Ulrich Reinhold Østergaard (born 19 April 1981 in Odense, Denmark) is a Danish former speedway rider.

Career
Østergaard initially came to the United Kingdom for a trial with the Trelawny Tigers in 2002 and impressed the management as they offered a contract immediately. However the BSPA did not ratify the deal due to the complex points limit in operation that season. Østergaard was eventually signed by the Eastbourne Eagles to ride in the ill-fated British League Cup during 2003. The 2004 season saw Østergaard gain his first full-time UK ride with the Isle of Wight Islanders, where he stayed for two seasons, doubling up with the Eastbourne Eagles in the Elite League. In 2006 he was signed by the Peterborough Panthers, winning the Elite League title. 2007 saw Østergaard step down a division to ride for the Birmingham Brummies, but after falling out with the management he signed for the Workington Comets.

Østergaard signed for the Reading Racers in 2008 for the start of their new season back in the Premier League after a two-year stint in the Elite League. He started the season with an average of 8.27, filling the number three spot on the Racers line up. By the end of the season, he had topped Reading's averages with a 10.33 figure.
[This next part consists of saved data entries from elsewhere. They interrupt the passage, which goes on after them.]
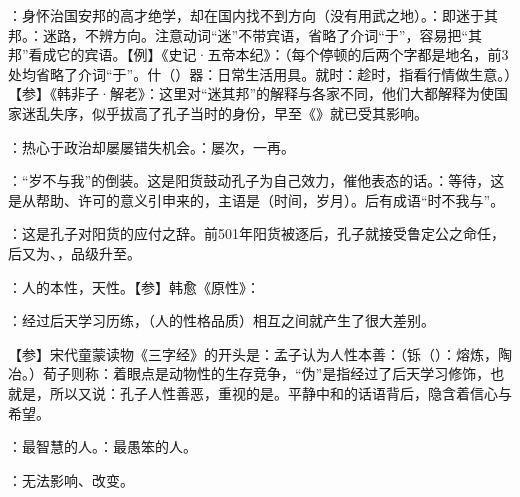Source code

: {\item {}：身怀治国安邦的高才绝学，却在国内找不到方向（没有用武之地）。：即迷于其邦。：迷路，不辨方向。注意动词“迷”不带宾语，省略了介词“于”，容易把“其邦”看成它的宾语。【例】《史记·五帝本纪》：（每个停顿的后两个字都是地名，前3处均省略了介词“于”。什（）器：日常生活用具。就时：趁时，指看行情做生意。）【参】《韩非子·解老》：这里对“迷其邦”的解释与各家不同，他们大都解释为使国家迷乱失序，似乎拔高了孔子当时的身份，早至《》就已受其影响。

\item {}：热心于政治却屡屡错失机会。：屡次，一再。
\item {}：“岁不与我”的倒装。这是阳货鼓动孔子为自己效力，催他表态的话。：等待，这是从帮助、许可的意义引申来的，主语是（时间，岁月）。后有成语“时不我与”。
\item {}：这是孔子对阳货的应付之辞。前501年阳货被逐后，孔子就接受鲁定公之命任，后又为、，品级升至。
}
{}  %


{
\begin{lyitemize}
\item {}：人的本性，天性。【参】韩愈《原性》：
\item {}：经过后天学习历练，（人的性格品质）相互之间就产生了很大差别。
\end{lyitemize}
【参】宋代童蒙读物《三字经》的开头是：孟子认为人性本善：（铄（）：熔炼，陶冶。）荀子则称：着眼点是动物性的生存竞争，“伪”是指经过了后天学习修饰，也就是，所以又说：孔子人性善恶，重视的是。平静中和的话语背后，隐含着信心与希望。
}
{}


{
\item {}：最智慧的人。：最愚笨的人。
\item {}：无法影响、改变。
}
{}  %


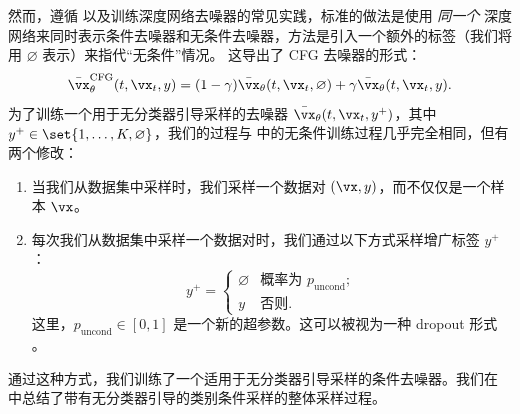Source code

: \documentclass[../../book-main_zh.tex]{subfiles}
\begin{document}
然而，遵循 \textcite{Ho2022-ry} 以及训练深度网络去噪器的常见实践，标准的做法是使用 \textit{同一个} 深度网络来同时表示条件去噪器和无条件去噪器，方法是引入一个额外的标签（我们将用 $\varnothing$ 表示）来指代“无条件”情况。
这导出了 CFG 去噪器的形式：
\begin{equation}\label{eq:conditional-denoising-mmse-denoiser-paired-data-approx-cfg}
    \bar{\vx}_{\theta}^{\mathrm{CFG}}(t, \vx_t, y)
    =
    (1 - \gamma) \bar{\vx}_{\theta}(t, \vx_t, \varnothing)
    +
    \gamma \bar{\vx}_{\theta}(t, \vx_t, y).
\end{equation}
为了训练一个用于无分类器引导采样的去噪器 $\bar{\vx}_{\theta}(t, \vx_t, y^+)$，其中 $y^+ \in
\set{1, \dots, K, \varnothing}$，我们的过程与  中的无条件训练过程几乎完全相同，但有两个修改：
\begin{enumerate}
    \item 当我们从数据集中采样时，我们采样一个数据对 $(\vx,
        y)$，而不仅仅是一个样本 $\vx$。
    \item 每次我们从数据集中采样一个数据对时，我们通过以下方式采样增广标签 $y^+$：
        \begin{equation}
            y^+ =
            \begin{cases}
                \varnothing & \text{概率为 } p_{\mathrm{uncond}}; \\
                y & \text{否则}.
            \end{cases}
        \end{equation}
        这里，$p_{\mathrm{uncond}} \in [0, 1]$ 是一个新的超参数。这可以被视为一种 dropout 形式 \cite{srivastava2014dropout}。
\end{enumerate}
通过这种方式，我们训练了一个适用于无分类器引导采样的条件去噪器。我们在  中总结了带有无分类器引导的类别条件采样的整体采样过程。
\end{document}
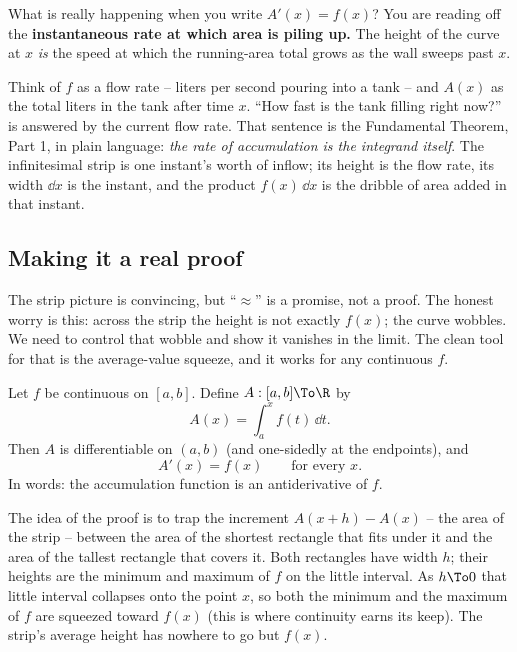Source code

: \begin{happeningbox}
What is really happening when you write $A'(x)=f(x)$? You are reading off the
\textbf{instantaneous rate at which area is piling up.} The height of the curve
at $x$ \emph{is} the speed at which the running-area total grows as the wall
sweeps past $x$.

Think of $f$ as a flow rate -- liters per second pouring into a tank -- and
$A(x)$ as the total liters in the tank after time $x$. ``How fast is the tank
filling right now?'' is answered by the current flow rate. That sentence is the
Fundamental Theorem, Part 1, in plain language: \emph{the rate of accumulation is
the integrand itself}. The infinitesimal strip is one instant's worth of inflow;
its height is the flow rate, its width $\dd x$ is the instant, and the product
$f(x)\,\dd x$ is the dribble of area added in that instant.
\end{happeningbox}

\subsection{Making it a real proof}

The strip picture is convincing, but ``$\approx$'' is a promise, not a proof. The
honest worry is this: across the strip the height is not exactly $f(x)$; the
curve wobbles. We need to control that wobble and show it vanishes in the limit.
The clean tool for that is the average-value squeeze, and it works for any
continuous $f$.

\begin{theorem}\label{ch21:thm-ftc1}
Let $f$ be continuous on $[a,b]$. Define $A:[a,b]\To\R$ by
\[
  A(x) = \int_a^x f(t)\,\dd t .
\]
Then $A$ is differentiable on $(a,b)$ (and one-sidedly at the endpoints), and
\[
  A'(x) = f(x) \qquad\text{for every } x .
\]
In words: the accumulation function is an antiderivative of $f$.
\end{theorem}

\begin{intuitionbox}
The idea of the proof is to trap the increment $A(x+h)-A(x)$ -- the area of the
strip -- between the area of the shortest rectangle that fits under it and the
area of the tallest rectangle that covers it. Both rectangles have width $h$;
their heights are the minimum and maximum of $f$ on the little interval. As
$h\To 0$ that little interval collapses onto the point $x$, so both the minimum
and the maximum of $f$ are squeezed toward $f(x)$ (this is where continuity earns
its keep). The strip's average height has nowhere to go but $f(x)$.
\end{intuitionbox}

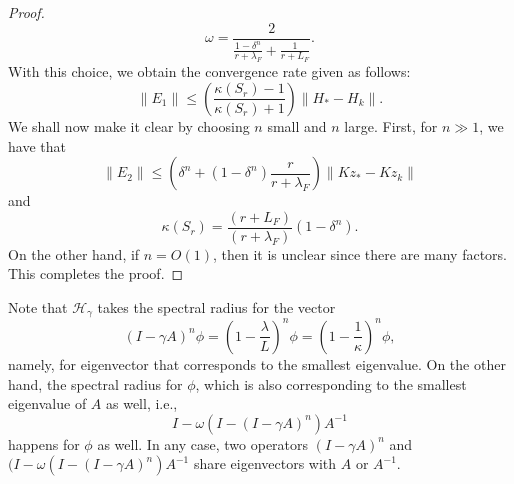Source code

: \begin{proof}
\begin{equation}
\omega = \frac{2}{\frac{1 - \delta^n}{r + \lambda_F} + \frac{1}{r+L_F}}. 
\end{equation} 
With this choice, we obtain the convergence rate given as follows: 
\begin{equation}
\|E_1\| \leq \left ( \frac{\kappa(S_r) - 1}{\kappa(S_r) + 1} \right ) \|H_* - H_k\|. 
\end{equation} 
We shall now make it clear by choosing $n$ small and $n$ large. First, for $n \gg 1$, we have that
\begin{equation}
\|E_2\| \leq \left ( \delta^n + (1 - \delta^n)\frac{r}{r+\lambda_F} \right ) \|Kz_* - Kz_k\| 
\end{equation}
and 
\begin{equation}
\kappa(S_{r}) = \frac{(r+L_F)}{(r+\lambda_F)} (1 - \delta^n).  
\end{equation} 
On the other hand, if $n = O(1)$, then it is unclear since there are many factors. This completes the proof. 
\end{proof} 
\begin{remark}
Note that $\mathcal{H}_\gamma$ takes the spectral radius for the vector 
\begin{equation}
(I - \gamma A)^n \phi = \left ( 1 - \frac{\lambda}{L} \right )^n \phi = \left (1 - \frac{1}{\kappa} \right )^n \phi, 
\end{equation}
namely, for eigenvector that corresponds to the smallest eigenvalue. On the other hand, the spectral radius for $\phi$, which is also corresponding to the smallest eigenvalue of $A$ as well, i.e., 
\begin{equation}
I - \omega (I - (I - \gamma A)^n) A^{-1} 
\end{equation}
happens for $\phi$ as well. In any case, two operators $(I - \gamma A)^n$ and $(I - \omega (I - (I - \gamma A)^n)A^{-1}$ share eigenvectors with $A$ or $A^{-1}$. 
\end{remark}


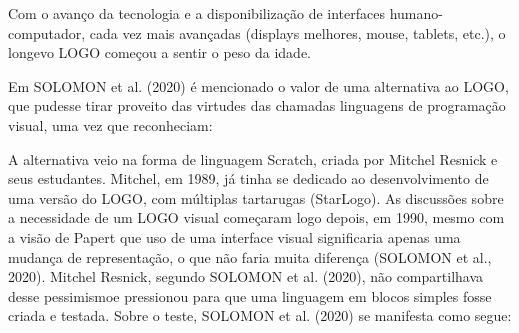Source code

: \documentclass[
12pt,		%
openright,	%
twoside,  %
a4paper,			%
chapter=TITLE,		%
english,			%
french,				%
spanish,			%
brazil				%
]{USPSC-classe/USPSC}
\begin{document}
Com o avan\c{c}o da tecnologia e a disponibiliza\c{c}\~ao de interfaces humano-computador, cada vez mais avan\c{c}adas (displays melhores, mouse, tablets, etc.), o longevo LOGO come\c{c}ou a sentir o peso da idade.








Em SOLOMON et al. (2020) \'e mencionado o valor de uma alternativa ao LOGO, que pudesse tirar proveito das virtudes das chamadas \textquotedbl linguagens de programa\c{c}\~ao visual\textquotedbl , uma vez que reconheciam:









\noindent\begin{center}\mbox{\centering{}}\end{center}


A alternativa veio na forma de linguagem Scratch, criada por Mitchel Resnick e seus estudantes. Mitchel, em 1989, j\'a tinha se dedicado ao desenvolvimento de uma vers\~ao do LOGO, com m\'ultiplas tartarugas (StarLogo). As discuss\~oes sobre a necessidade de um  LOGO visual come\c{c}aram logo depois, em 1990, mesmo com a vis\~ao de Papert que uso de uma interface visual significaria apenas uma mudan\c{c}a de representa\c{c}\~ao, o que n\~ao faria muita diferen\c{c}a   (SOLOMON et al., 2020). Mitchel Resnick, segundo  SOLOMON et al. (2020), \textquotedbl n\~ao compartilhava desse pessimismo\textquotedbl  e pressionou para que uma linguagem em blocos simples fosse criada e testada. Sobre o teste,  SOLOMON et al. (2020) se manifesta como segue:









\noindent\begin{center}\mbox{\centering{}}\end{center}
\end{document}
He was also named 2008 Premier League Rider of the Year by the Speedway Riders Association.

Having started the 2019 season as Birmingham Brummies number 1 rider he was dropped by the Midlands team and quickly re-signed for former team Redcar Bears.

As of 2021, he rode in the top tier of British Speedway, riding for the Peterborough Panthers in the SGB Premiership 2021, in addition to the Glasgow Tigers in the SGB Championship 2021. He was involved in a serious crash in July 2021 breaking bones in his back and wrist.

In 2022, he rode for the Peterborough in the SGB Premiership 2022 and for the Glasgow in the SGB Championship 2022.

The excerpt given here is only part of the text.